For all the talk of Obama’s “best and brightest” advisers (a harkening back to a president elected nearly a half-century ago with a far different approach to everything from taxes to American military power), we have yet to see a stark, visionary approach to the foreign policy issues this president needs to confront. From reading the transcripts of his remarks in London, France, and Turkey, we can discern that he wants to be more engaged globally. But there is no real substance or meaning as far as how he defines this engagement. On April 3 in Strasbourg, the president repeated a line he often states: “This is our generation. This is our time. And I am confident that we can meet any challenge as long as we are together.” Very beautiful language, but again there is no substance behind the empty rhetoric.
With our brave service members in harm’s way in Iraq and Afghanistan, it only makes sense that his foreign policy priorities focus on both those nations. Unfortunately, the president failed to articulate how we will win in Afghanistan. He laid out the added 21,000 more troops he will send to the country and tasked many of those troops to embed with the Afghan National Army to help train them. Also, his plan consists of sending a civilian “surge” to the country to assist with economic development and legal issues. However, he made no statement as to their role in development or how we will guarantee their security.
The highlight of the president’s Afghanistan strategy is the economic aid package of $1.5 billion a year for five years. Again, no oversight is given to our taxpayer dollars handed over to a Pakistani government on the verge of collapse. The president assembled his key national security advisers — his best and brightest — and this is the best they can come up with?
He never discussed an effective counterinsurgency effort against the Taliban.
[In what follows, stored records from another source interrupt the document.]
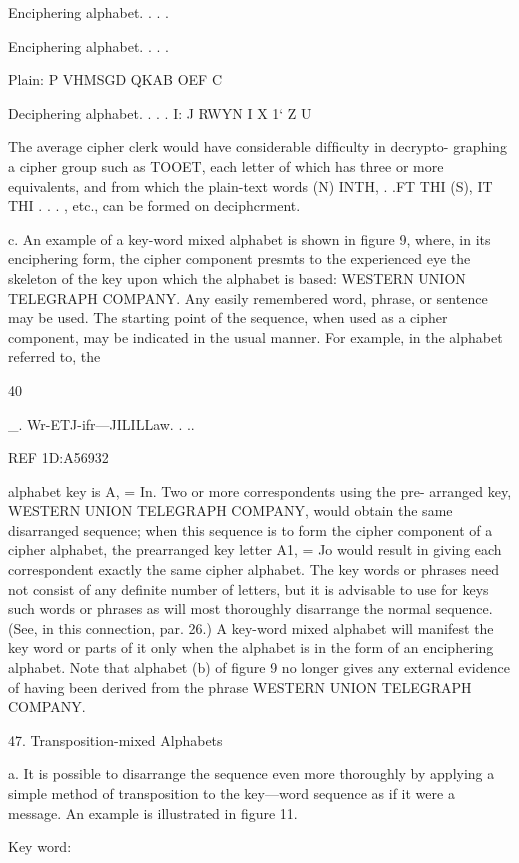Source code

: Enciphering alphabet. . . .{

Enciphering alphabet. . . .{

Plain: P VHMSGD QKAB OEF C

Deciphering alphabet. . . . I: J RWYN I
X 1‘ Z
U

The average cipher clerk would have considerable difﬁculty in decrypto-
graphing a cipher group such as TOOET, each letter of which has three
or more equivalents, and from which the plain-text words (N) INTH,
. .FT THI (S), IT THI . . . , etc., can be formed on deciphcrment.

c. An example of a key-word mixed alphabet is shown in ﬁgure 9,
where, in its enciphering form, the cipher component presmts to the
experienced eye the skeleton of the key upon which the alphabet is
based: WESTERN UNION TELEGRAPH COMPANY. Any easily
remembered word, phrase, or sentence may be used. The starting point
of the sequence, when used as a cipher component, may be indicated
in the usual manner. For example, in the alphabet referred to, the

40

 

 

_. Wr-ETJ-ifr—JILILLaw. . ..

REF 1D:A56932

alphabet key is A, = In. Two or more correspondents using the pre-
arranged key, WESTERN UNION TELEGRAPH COMPANY,
would obtain the same disarranged sequence; when this sequence is to
form the cipher component of a cipher alphabet, the prearranged key
letter A1, = Jo would result in giving each correspondent exactly the
same cipher alphabet. The key words or phrases need not consist of any
deﬁnite number of letters, but it is advisable to use for keys such words
or phrases as will most thoroughly disarrange the normal sequence. (See,
in this connection, par. 26.) A key-word mixed alphabet will manifest
the key word or parts of it only when the alphabet is in the form of
an enciphering alphabet. Note that alphabet (b) of ﬁgure 9 no longer
gives any external evidence of having been derived from the phrase
WESTERN UNION TELEGRAPH COMPANY.

47. Transposition-mixed Alphabets

a. It is possible to disarrange the sequence even more thoroughly by
applying a simple method of transposition to the key—word sequence
as if it were a message. An example is illustrated in ﬁgure 11.

Key word:

}}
He never mentioned that the Taliban in Pakistan, run by Behtullah Mehsud (more brutal than Mullah Omar’s Afghanistan Taliban), has called for attacks against our country. He makes no reference to the Taliban and al-Qaeda attacking our supply lines throughout the Torkham Gate between Pakistan and Afghanistan. Vice President Biden has said we are in Afghanistan to fight al-Qaeda yet he renounces fighting the Taliban, suggesting that these two things are reconcilable. He recently said on CNN that only 5% of the Taliban are extremists and 70% are persuadable. As usual, the media forgot to ask him where he got these numbers and what Taliban he was referring to.